[Dataset records]
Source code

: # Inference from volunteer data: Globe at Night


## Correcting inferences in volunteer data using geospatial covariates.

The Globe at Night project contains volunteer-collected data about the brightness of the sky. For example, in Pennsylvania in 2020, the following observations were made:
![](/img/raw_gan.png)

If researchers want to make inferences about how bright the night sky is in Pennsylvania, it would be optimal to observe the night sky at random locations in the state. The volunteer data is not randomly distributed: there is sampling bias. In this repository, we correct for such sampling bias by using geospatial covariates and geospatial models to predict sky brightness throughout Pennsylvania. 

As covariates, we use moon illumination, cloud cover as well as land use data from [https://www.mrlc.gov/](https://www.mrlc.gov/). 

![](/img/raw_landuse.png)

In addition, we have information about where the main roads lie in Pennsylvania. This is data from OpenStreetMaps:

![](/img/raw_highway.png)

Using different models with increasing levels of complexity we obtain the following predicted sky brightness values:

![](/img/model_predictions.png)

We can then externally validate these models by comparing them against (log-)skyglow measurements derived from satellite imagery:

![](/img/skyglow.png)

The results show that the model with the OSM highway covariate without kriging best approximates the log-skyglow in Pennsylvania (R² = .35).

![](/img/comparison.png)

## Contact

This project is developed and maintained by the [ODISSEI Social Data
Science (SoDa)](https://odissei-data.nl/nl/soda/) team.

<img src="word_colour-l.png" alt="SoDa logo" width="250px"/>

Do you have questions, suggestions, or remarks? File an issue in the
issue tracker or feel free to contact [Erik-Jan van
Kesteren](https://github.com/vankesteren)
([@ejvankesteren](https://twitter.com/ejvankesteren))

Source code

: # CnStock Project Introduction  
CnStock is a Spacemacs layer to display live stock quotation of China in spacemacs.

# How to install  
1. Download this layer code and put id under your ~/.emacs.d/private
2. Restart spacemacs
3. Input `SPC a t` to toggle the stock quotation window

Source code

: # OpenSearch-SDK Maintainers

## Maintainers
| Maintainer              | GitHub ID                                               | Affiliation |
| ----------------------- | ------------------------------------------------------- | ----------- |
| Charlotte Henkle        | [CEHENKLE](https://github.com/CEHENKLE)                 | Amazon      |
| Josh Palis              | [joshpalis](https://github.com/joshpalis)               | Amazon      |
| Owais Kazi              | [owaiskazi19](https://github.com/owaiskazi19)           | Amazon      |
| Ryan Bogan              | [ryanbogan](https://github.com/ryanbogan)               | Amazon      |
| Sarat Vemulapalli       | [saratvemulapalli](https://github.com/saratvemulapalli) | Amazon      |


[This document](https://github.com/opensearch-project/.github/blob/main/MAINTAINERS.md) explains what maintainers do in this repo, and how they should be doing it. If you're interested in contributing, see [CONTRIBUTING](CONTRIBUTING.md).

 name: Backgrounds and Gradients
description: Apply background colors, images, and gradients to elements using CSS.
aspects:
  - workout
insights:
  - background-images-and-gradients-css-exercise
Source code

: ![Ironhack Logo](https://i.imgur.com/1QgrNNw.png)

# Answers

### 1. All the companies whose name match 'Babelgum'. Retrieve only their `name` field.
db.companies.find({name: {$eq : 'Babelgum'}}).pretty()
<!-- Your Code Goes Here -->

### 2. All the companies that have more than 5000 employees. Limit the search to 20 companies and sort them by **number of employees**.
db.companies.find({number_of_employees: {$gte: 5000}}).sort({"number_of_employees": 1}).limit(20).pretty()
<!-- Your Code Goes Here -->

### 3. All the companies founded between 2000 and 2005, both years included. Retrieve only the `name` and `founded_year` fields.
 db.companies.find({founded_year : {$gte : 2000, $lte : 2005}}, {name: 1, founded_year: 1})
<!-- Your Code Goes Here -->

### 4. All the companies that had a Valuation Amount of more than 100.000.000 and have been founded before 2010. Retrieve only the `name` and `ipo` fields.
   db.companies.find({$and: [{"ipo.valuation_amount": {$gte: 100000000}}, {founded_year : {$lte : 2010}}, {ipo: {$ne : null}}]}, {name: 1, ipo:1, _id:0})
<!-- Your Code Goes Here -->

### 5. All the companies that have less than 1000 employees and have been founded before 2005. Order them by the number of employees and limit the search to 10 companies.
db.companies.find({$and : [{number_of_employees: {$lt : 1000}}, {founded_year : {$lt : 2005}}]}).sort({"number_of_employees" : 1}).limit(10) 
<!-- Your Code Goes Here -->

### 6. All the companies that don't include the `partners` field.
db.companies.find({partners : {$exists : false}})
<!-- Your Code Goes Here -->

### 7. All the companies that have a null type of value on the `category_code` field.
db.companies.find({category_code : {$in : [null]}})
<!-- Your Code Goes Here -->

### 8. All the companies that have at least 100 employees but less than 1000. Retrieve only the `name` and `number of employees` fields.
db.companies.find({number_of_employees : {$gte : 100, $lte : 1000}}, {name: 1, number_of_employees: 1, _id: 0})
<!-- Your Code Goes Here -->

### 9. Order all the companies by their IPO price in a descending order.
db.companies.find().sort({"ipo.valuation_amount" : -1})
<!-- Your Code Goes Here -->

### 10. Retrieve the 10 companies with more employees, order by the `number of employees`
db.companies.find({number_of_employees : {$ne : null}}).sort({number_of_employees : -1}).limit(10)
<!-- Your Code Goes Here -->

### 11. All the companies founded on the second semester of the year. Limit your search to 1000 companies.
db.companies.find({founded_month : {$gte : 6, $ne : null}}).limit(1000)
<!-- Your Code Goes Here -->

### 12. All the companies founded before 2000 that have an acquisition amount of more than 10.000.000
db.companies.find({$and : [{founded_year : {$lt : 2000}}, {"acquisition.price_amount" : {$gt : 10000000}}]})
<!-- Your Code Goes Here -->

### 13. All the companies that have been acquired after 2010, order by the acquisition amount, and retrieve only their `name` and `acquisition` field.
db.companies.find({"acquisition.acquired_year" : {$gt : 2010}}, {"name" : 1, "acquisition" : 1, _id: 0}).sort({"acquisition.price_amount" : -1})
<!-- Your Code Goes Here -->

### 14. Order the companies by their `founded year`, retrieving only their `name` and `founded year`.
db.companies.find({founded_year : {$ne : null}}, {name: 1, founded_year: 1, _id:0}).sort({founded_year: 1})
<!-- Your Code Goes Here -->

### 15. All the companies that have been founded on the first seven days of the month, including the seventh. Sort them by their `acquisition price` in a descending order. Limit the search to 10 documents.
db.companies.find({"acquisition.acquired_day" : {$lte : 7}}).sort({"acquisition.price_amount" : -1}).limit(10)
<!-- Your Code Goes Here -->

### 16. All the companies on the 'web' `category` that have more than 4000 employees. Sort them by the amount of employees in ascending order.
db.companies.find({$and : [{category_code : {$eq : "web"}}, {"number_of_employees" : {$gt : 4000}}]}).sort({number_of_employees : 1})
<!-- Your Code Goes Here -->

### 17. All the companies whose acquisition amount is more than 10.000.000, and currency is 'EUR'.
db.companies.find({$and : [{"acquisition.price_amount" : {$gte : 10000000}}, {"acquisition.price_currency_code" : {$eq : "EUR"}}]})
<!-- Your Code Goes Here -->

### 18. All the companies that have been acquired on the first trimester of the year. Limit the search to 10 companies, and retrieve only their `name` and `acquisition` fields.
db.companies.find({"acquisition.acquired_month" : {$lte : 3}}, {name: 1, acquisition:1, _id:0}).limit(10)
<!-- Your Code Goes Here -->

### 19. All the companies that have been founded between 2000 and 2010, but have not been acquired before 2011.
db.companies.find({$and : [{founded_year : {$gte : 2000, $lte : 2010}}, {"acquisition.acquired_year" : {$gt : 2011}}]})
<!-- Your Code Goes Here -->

● **TASK TO CARRY OUT**
Across the data, pull every line containing the string "images".

● **RESULT BELOW**
description: Apply background colors, images, and gradients to elements using CSS.
  - background-images-and-gradients-css-exercise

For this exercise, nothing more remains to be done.